La contemplation ou l’examen n’est qu’une remémoration volontaire, dirigée par quelque doute intéressant : alors l’esprit ne peut se décider qu’après avoir acquis par les différentes sensations qui lui sont rappellées, les connoissances dont il a besoin pour s’instruire, ou pour appercevoir le résultat ou la totalité des avantages ou des desavantages, qui peuvent, dans les délibérations, le décider ou le déterminer à acquiescer ou à se désister.

La conception ou la combinaison des idées ou sensations qui affectent en même tems l’esprit, & qui l’intéressent assez pour fixer son attention aux unes & aux autres, n’est qu’une remémoration simultanée, & une contemplation soûtenue par l’intérêt que ces sensations lui causent. Alors toutes ces sensations concourent, par les rapports intéressans & instructifs que l’esprit y apperçoit, à former un jugement ou une décision ; mais cette décision sera plus ou moins juste, selon que l’esprit a saisi ou apperçû plus ou moins exactement l’accord & le produit qui doivent résulter de ces sensations. L’être sensitif n’a donc encore, dans tous ces exercices, d’autre fonction que celle de découvrir dans ses sensations, ce que les sensations qui l’intéressent lui font elles mêmes appercevoir ou sentir exactement & distinctement.

On a de la peine à comprendre comment le méchanisme corporel de la mémoire fait renaître régulierement à l’ame, selon son attention, les sensations par lesquelles elle exerce dans la remémoration ses fonctions intellectuelles. Cependant ce méchanisme de la mémoire peut devenir intelligible, en le comparant à celui de la vision. Les rayons de lumiere qui frappent l’œil en même tems, peuvent faire voir d’un même regard une multitude innombrable d’objets, quoique l’ame n’apperçoive distinctement, dans chaque instant, que ceux qui fixent son attention. Mais aussi-tôt qu’elle est déterminée de même par son attention vers d’autres objets, elle les apperçoit distinctement, & se détache de ceux qu’elle voyoit auparavant. Ainsi, de tous les rayons de lumiere qui partent des objets, & qui se réunissent sur l’œil, il n’y en a que fort peu qui ayent leur effet par rapport à la vision actuelle : mais comme ils sont tous également en action sur l’œil, ils peuvent tous également se prêter dans l’instant à l’attention de l’ame, & lui procurer distinctement des sensations qu’elle n’avoit pas, ou qu’elle n’avoit que confusément auparavant. Les radiations des esprits animaux établies par l’usage des sens dans les nerfs, & qui forment un confluent au siége de l’ame où elles sont toûjours en action, peuvent de même procurer à l’ame, selon son attention, toutes les sensa-

tions qu’elle reçoit, ou ensemble, ou successivement

dans l’exercice de la remémoration.

23°. Que les sensations successives que nous pouvons recevoir par l’usage des sens & de la mémoire, se correspondent ou se réunissent les unes aux autres, conformément à la représentation des objets corporels qu’elles nous indiquent. Si j’ai une sensation représentative d’un morceau de glace, je suis assûré que si je touche cette glace, j’aurai une sensation de dureté ou de résistance, & une sensation de froid.
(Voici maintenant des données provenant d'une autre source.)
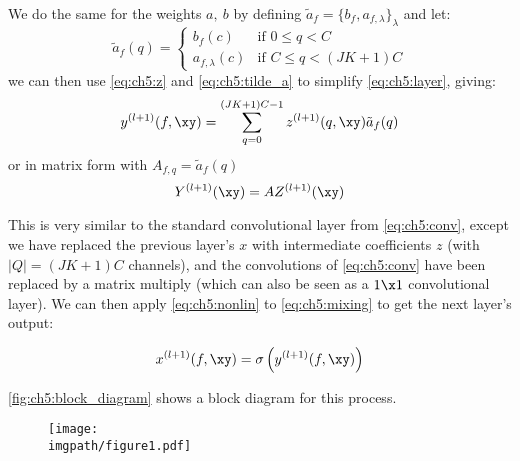 We do the same for the weights $a,\ b$ by defining $\tilde{a}_f = \{b_f, a_{f,
\lambda} \}_{\lambda}$ and let:
\begin{equation}
  \tilde{a}_f(q) =  \left\{
    \begin{array}{ll}
      b_f(c) & \mbox{if } 0 \leq q < C \\
      a_{f, \lambda}(c) & \mbox{if }	C \leq q < (JK+1)C
    \end{array}
    \right. \label{eq:ch5:tilde_a}
\end{equation}
%
we can then use \eqref{eq:ch5:z} and \eqref{eq:ch5:tilde_a} to simplify 
\eqref{eq:ch5:layer}, giving:
\begin{equation}
  y^{(l+1)}(f, \xy)  =  \sum_{q=0}^{(JK + 1)C - 1} z^{(l+1)}(q, \xy) \tilde{a}_f(q) \label{eq:ch5:mixing}
\end{equation}
or in matrix form with $A_{f,q} = \tilde{a}_f(q)$
%
\begin{equation}
  Y^{(l+1)}(\xy)  =  A Z^{(l+1)}(\xy) \label{eq:ch5:matrix}
\end{equation}

This is very similar to the standard convolutional layer from
\eqref{eq:ch5:conv}, except we have replaced the previous layer's $x$ with
intermediate coefficients $z$ (with $|Q| = (JK+1)C$ channels), and the
convolutions of \eqref{eq:ch5:conv} have been replaced by a matrix multiply
(which can also be seen as a $1\x 1$ convolutional layer). We can then apply
\eqref{eq:ch5:nonlin} to \eqref{eq:ch5:mixing} to get the next layer's output:

\begin{equation}
  x^{(l+1)}(f, \xy) = \sigma\left( y^{(l+1)}(f, \xy) \right)
  \label{eq:ch5:xnext}
\end{equation}

\autoref{fig:ch5:block_diagram} shows a block diagram for this process. 

\begin{figure}[t!]
  \centering
  \texttt{[image: \\imgpath/figure1.pdf]}
  \label{fig:ch5:block_diagram}
\end{figure}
24°. Qu’il y a entre les sensations & les objets, & entre les sensations mêmes, des rapports certains & constans, qui nous instruisent sûrement des rapports que les objets ont entr’eux, & des rapports qu’il y a entre ces objets & nous ; que la sensation, par exemple, que nous avons d’un corps en mouvement, change continuellement de relations à l’égard des sensations que nous avons aussi des corps qui environnent ce corps qui est en mouvement, & que par son mouvement, ce même corps produit dans les autres corps des effets conformes aux sensations que nous avons de ces corps ; c’est-à-dire que nous sommes assûrés par l’expérience que les corps agissent les uns sur les autres, conformément aux sensations que nous avons de leur grosseur, de leur figure, de leur pesanteur, de leur consistance, de leur souplesse, de leur rigidité, de leur proximité ou de leur éloignement, de la vîtesse & de la direction de leur mouvement ; qu’un corps moû, par exemple, cédera à l’action d’un corps dur & fort pesant qui appuyera sur lui ; qu’un corps mû rapidement cassera un corps fragile qu’il rencontrera ; qu’un corps dur & aigu percera un corps tendre contre lequel il sera poussé fortement ; qu’un corps chaud me causera une sensation de chaleur, &c. Ensorte qu’il y a une correspondance certaine entre les corps & les sensations qu’ils nous procurent, entre nos sensations & les divers effets que les corps peuvent opérer les uns sur les autres, & entre les sensations présentes & les sensations qui peuvent naître en nous par tous les différens mouvemens & les différens effets des corps : d’où résulte une évidence ou une certitude de connoissances à laquelle nous ne pouvons nous refuser, & par laquelle nous sommes continuellement instruits des sensations agréables que nous pouvons nous procurer, & des sensations desagréables que nous voulons éviter. C’est dans cette correspondance que consistent, dans l’ordre naturel, les regles de notre conduite, nos intérêts, notre science, notre bonheur, notre malheur, & les motifs qui forment & dirigent nos volontés.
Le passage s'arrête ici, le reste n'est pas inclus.